Protein supplements: essential or not to maximize the benefits of training?

Have you noticed the addition of protein everywhere lately? Whether it's in everyday products you buy at the grocery store or in coffee from major chains like Tim Hortons or Starbucks, protein is definitely trending right now. Is it necessary? What are the benefits of these additions?

Let's start by demystifying the basics of muscle recovery and muscle growth for relatively active people. Muscles are made up of amino acids, and building new tissue requires a combination of essential and non-essential amino acids.
non-essential amino acids are those that the body can produce itself through various metabolic processes, while the essential amino acids They must be obtained through diet, as the body cannot synthesize them.

Skeletal muscle is constantly seeking a balance in terms of protein. When we train, our muscles break down to release amino acids that will be used for a multitude of things such as regenerating new tissue, providing energy, etc.
However, in order for the body to switch to a positive protein balance (building mode), it must receive protein from external sources such as food or supplements.

This is where protein powders or protein supplements come in! All animal proteins are complete proteins: they provide all the essential amino acids needed to build new tissues. Some plant-based sources like soy or hemp can also be complete proteins, but animal proteins remain the highest quality.

In other words, you don't need to take protein powder after training to build or repair your muscles, but you do need protein.

What is protein powder?

Protein powder is a concentrated form of protein derived from animal or plant-based foods and processed into a powder that can be added to foods such as shakes, smoothies, etc. Manufacturers typically obtain these proteins from sources such as:

  • Milk: used to produce whey powders such as the popular whey and casein
  • Eggs: egg white protein isolates
  • Plants: peas, soybeans, rice, hemp, etc.

What are the benefits of supplementing your protein intake?

As mentioned above, to regenerate new muscle tissue after a workout, you need to consume a complete protein source. Protein powders (especially whey protein) are a good example. whey (or casein) are precisely sources of complete proteins.

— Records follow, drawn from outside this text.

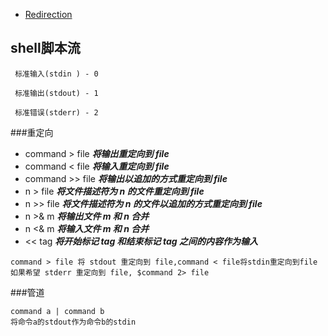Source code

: - [Redirection](https://www.guru99.com/linux-redirection.html)
## shell脚本流

` 标准输入(stdin ) - 0`

` 标准输出(stdout) - 1`	

` 标准错误(stderr) - 2`

###重定向
 - command > file		***将输出重定向到 file***
 - command < file 	 	***将输入重定向到 file***
 - command >> file 		***将输出以追加的方式重定向到 file***
 - n > file		 	***将文件描述符为 n 的文件重定向到 file***
 - n >> file		 	***将文件描述符为 n 的文件以追加的方式重定向到 file***
 - n >& m 			***将输出文件 m 和 n 合并***
 - n <& m		 	***将输入文件 m 和 n 合并***
 - << tag  		 	***将开始标记 tag 和结束标记 tag 之间的内容作为输入***

```
command > file 将 stdout 重定向到 file,command < file将stdin重定向到file
如果希望 stderr 重定向到 file, $command 2> file
```
###管道

```
command a | command b
将命令a的stdout作为命令b的stdin
```

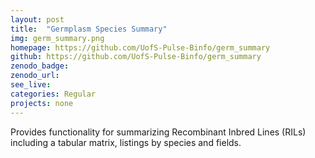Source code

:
 ```yaml
---
layout: post
title:  "Germplasm Species Summary"
img: germ_summary.png
homepage: https://github.com/UofS-Pulse-Binfo/germ_summary
github: https://github.com/UofS-Pulse-Binfo/germ_summary
zenodo_badge:
zenodo_url:
see_live:
categories: Regular
projects: none
---
```


Provides functionality for summarizing Recombinant Inbred Lines (RILs) including a tabular matrix, listings by species and fields.
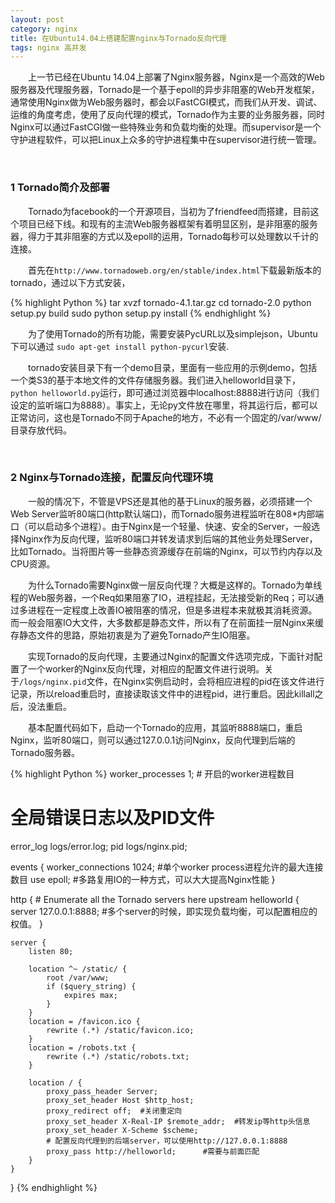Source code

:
 ```yaml
---
layout: post
category: nginx
title: 在Ubuntu14.04上搭建配置nginx与Tornado反向代理
tags: nginx 高并发
---
```


&emsp;&emsp;上一节已经在Ubuntu 14.04上部署了Nginx服务器，Nginx是一个高效的Web服务器及代理服务器，Tornado是一个基于epoll的异步非阻塞的Web开发框架，通常使用Nginx做为Web服务器时，都会以FastCGI模式，而我们从开发、调试、运维的角度考虑，使用了反向代理的模式，Tornado作为主要的业务服务器，同时Nginx可以通过FastCGI做一些特殊业务和负载均衡的处理。而supervisor是一个守护进程软件，可以把Linux上众多的守护进程集中在supervisor进行统一管理。

<!--more-->

<br />

### 1 Tornado简介及部署 

&emsp;&emsp;Tornado为facebook的一个开源项目，当初为了friendfeed而搭建，目前这个项目已经下线。和现有的主流Web服务器框架有着明显区别，是非阻塞的服务器，得力于其非阻塞的方式以及epoll的运用，Tornado每秒可以处理数以千计的连接。

&emsp;&emsp;首先在`http://www.tornadoweb.org/en/stable/index.html`下载最新版本的tornado，通过以下方式安装，

{% highlight Python %}
tar xvzf tornado-4.1.tar.gz
cd tornado-2.0
python setup.py build
sudo python setup.py install
{% endhighlight %}


&emsp;&emsp;为了使用Tornado的所有功能，需要安装PycURL以及simplejson，Ubuntu下可以通过
`sudo apt-get install python-pycurl`安装.


&emsp;&emsp;tornado安装目录下有一个demo目录，里面有一些应用的示例demo，包括一个类S3的基于本地文件的文件存储服务器。我们进入helloworld目录下，`python helloworld.py`运行，即可通过浏览器中localhost:8888进行访问（我们设定的监听端口为8888）。事实上，无论py文件放在哪里，将其运行后，都可以正常访问，这也是Tornado不同于Apache的地方，不必有一个固定的/var/www/目录存放代码。

<br />

### 2 Nginx与Tornado连接，配置反向代理环境

&emsp;&emsp;一般的情况下，不管是VPS还是其他的基于Linux的服务器，必须搭建一个Web Server监听80端口(http默认端口)，而Tornado服务进程监听在808*内部端口（可以启动多个进程）。由于Nginx是一个轻量、快速、安全的Server，一般选择Nginx作为反向代理，监听80端口并转发请求到后端的其他业务处理Server，比如Tornado。当将图片等一些静态资源缓存在前端的Nginx，可以节约内存以及CPU资源。

&emsp;&emsp;为什么Tornado需要Nginx做一层反向代理？大概是这样的。Tornado为单线程的Web服务器，一个Req如果阻塞了IO，进程挂起，无法接受新的Req；可以通过多进程在一定程度上改善IO被阻塞的情况，但是多进程本来就极其消耗资源。而一般会阻塞IO大文件，大多数都是静态文件，所以有了在前面挂一层Nginx来缓存静态文件的思路，原始初衷是为了避免Tornado产生IO阻塞。

&emsp;&emsp;实现Tornado的反向代理，主要通过Nginx的配置文件选项完成，下面针对配置了一个worker的Nginx反向代理，对相应的配置文件进行说明。关于`/logs/nginx.pid`文件，在Nginx实例启动时，会将相应进程的pid在该文件进行记录，所以reload重启时，直接读取该文件中的进程pid，进行重启。因此killall之后，没法重启。

&emsp;&emsp;基本配置代码如下，启动一个Tornado的应用，其监听8888端口，重启Nginx，监听80端口，则可以通过127.0.0.1访问Nginx，反向代理到后端的Tornado服务器。

{% highlight Python %}
worker_processes  1; # 开启的worker进程数目                                                                        

# 全局错误日志以及PID文件
error_log  logs/error.log;
pid        logs/nginx.pid;

events {
    worker_connections  1024;  #单个worker process进程允许的最大连接数目
    use epoll;  #多路复用IO的一种方式，可以大大提高Nginx性能
}

http {
    # Enumerate all the Tornado servers here 
    upstream helloworld {
        server 127.0.0.1:8888; #多个server的时候，即实现负载均衡，可以配置相应的权值。
    }

    server {
        listen 80;
 
        location ^~ /static/ {
            root /var/www;
            if ($query_string) {
                expires max;
            }
        }
        location = /favicon.ico {
            rewrite (.*) /static/favicon.ico;
        }
        location = /robots.txt {
            rewrite (.*) /static/robots.txt;
        }
 
        location / {
            proxy_pass_header Server;
            proxy_set_header Host $http_host;
            proxy_redirect off;  #关闭重定向
            proxy_set_header X-Real-IP $remote_addr;  #转发ip等http头信息
            proxy_set_header X-Scheme $scheme;
            # 配置反向代理到的后端server，可以使用http://127.0.0.1:8888
            proxy_pass http://helloworld;      #需要与前面匹配
        }
    }
}
{% endhighlight %}




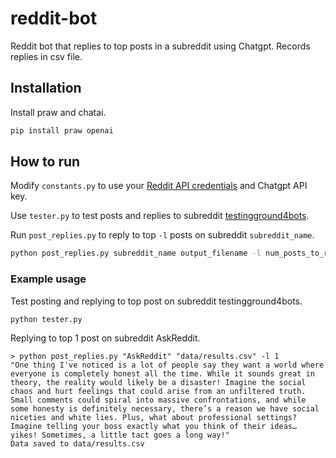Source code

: # reddit-bot
Reddit bot that replies to top posts in a subreddit using Chatgpt. Records replies in csv file.

## Installation
Install praw and chatai.
```bash
pip install praw openai
```

## How to run
Modify `constants.py` to use your [Reddit API credentials](https://www.reddit.com/prefs/apps) and Chatgpt API key.

Use `tester.py` to test posts and replies to subreddit [testingground4bots](https://www.reddit.com/r/testingground4bots/).

Run `post_replies.py` to reply to top `-l` posts on subreddit `subreddit_name`.
```bash
python post_replies.py subreddit_name output_filename -l num_posts_to_reply_to
```

### Example usage
Test posting and replying to top post on subreddit testingground4bots.
```bash
python tester.py
```
Replying to top 1 post on subreddit AskReddit.
```
> python post_replies.py "AskReddit" "data/results.csv" -l 1
"One thing I've noticed is a lot of people say they want a world where everyone is completely honest all the time. While it sounds great in theory, the reality would likely be a disaster! Imagine the social chaos and hurt feelings that could arise from an unfiltered truth. Small comments could spiral into massive confrontations, and while some honesty is definitely necessary, there’s a reason we have social niceties and white lies. Plus, what about professional settings? Imagine telling your boss exactly what you think of their ideas… yikes! Sometimes, a little tact goes a long way!" 
Data saved to data/results.csv
```
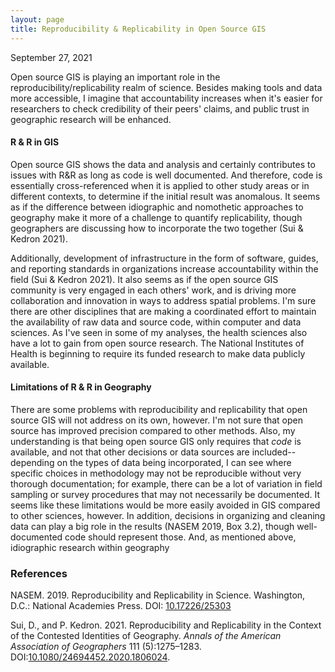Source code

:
 ```yaml
---
layout: page
title: Reproducibility & Replicability in Open Source GIS
---
```


September 27, 2021

Open source GIS is playing an important role in the reproducibility/replicability realm of science. Besides making tools and data more accessible, I imagine that accountability increases when it's easier for researchers to check credibility of their peers' claims, and public trust in geographic research will be enhanced.

#### R & R in GIS 
 
Open source GIS shows the data and analysis and certainly contributes to issues with R&R as long as code is well documented. And therefore, code is essentially cross-referenced when it is applied to other study areas or in different contexts, to determine if the initial result was anomalous. It seems as if the difference between idiographic and nomothetic approaches to geography make it more of a challenge to quantify replicability, though geographers are discussing how to incorporate the two together (Sui & Kedron 2021). 

Additionally, development of infrastructure in the form of software, guides, and reporting standards in organizations increase accountability within the field (Sui & Kedron 2021). It also seems as if the open source GIS community is very engaged in each others' work, and is driving more collaboration and innovation in ways to address spatial problems. I'm sure there are other disciplines that are making a coordinated effort to maintain the availability of raw data and source code, within computer and data sciences. As I've seen in some of my analyses, the health sciences also have a lot to gain from open source research. The National Institutes of Health is beginning to require its funded research to make data publicly available. 

#### Limitations of R & R in Geography

There are some problems with reproducibility and replicability that open source GIS will not address on its own, however. I'm not sure that open source has improved precision compared to other methods. Also, my understanding is that being open source GIS only requires that *code* is available, and not that other decisions or data sources are included--depending on the types of data being incorporated, I can see where specific choices in methodology may not be reproducible without very thorough documentation; for example, there can be a lot of variation in field sampling or survey procedures that may not necessarily be documented. It seems like these limitations would be more easily avoided in GIS compared to other sciences, however. In addition, decisions in organizing and cleaning data can play a big role in the results (NASEM 2019, Box 3.2), though well-documented code should represent those. And, as mentioned above,  idiographic research within geography  

### References

NASEM. 2019. Reproducibility and Replicability in Science. Washington, D.C.: National Academies Press. DOI: [10.17226/25303](10.17226/25303)

Sui, D., and P. Kedron. 2021. Reproducibility and Replicability in the Context of the Contested Identities of Geography. *Annals of the American Association of Geographers* 111 (5):1275–1283. DOI:[10.1080/24694452.2020.1806024](10.1080/24694452.2020.1806024).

However, aside from their convenience, you should know that you can meet your protein needs with common foods at a lower cost. Here are some examples of protein-rich foods that easily replace protein supplements:

  • chicken
  • fish
  • beef
  • porc
  • lamb
  • eggs
  • sea ​​food
  • dairy products (milk, cheese, Greek yogurt)
  • soy beans
  • tofu
  • hemp seeds

For your information, a protein-rich source is generally 20 to 40g, which is about the size of a smartphone or the palm of your hand.

If you choose to embark on the adventure of protein supplements, the best time to consume them is after exercise and within a maximum of 2 hours.

Before buying, make sure that:

  • the product is safe by looking for the seal indicating the absence of prohibited substances;
  • all individual ingredients are legible;
  • The product uses ingredients and raw materials of certified quality.

Good training!

author avatar
Claude godbout Project Manager
Former member of the national biathlon team and world champion in obstacle courses, physical activity has a special place in my daily life.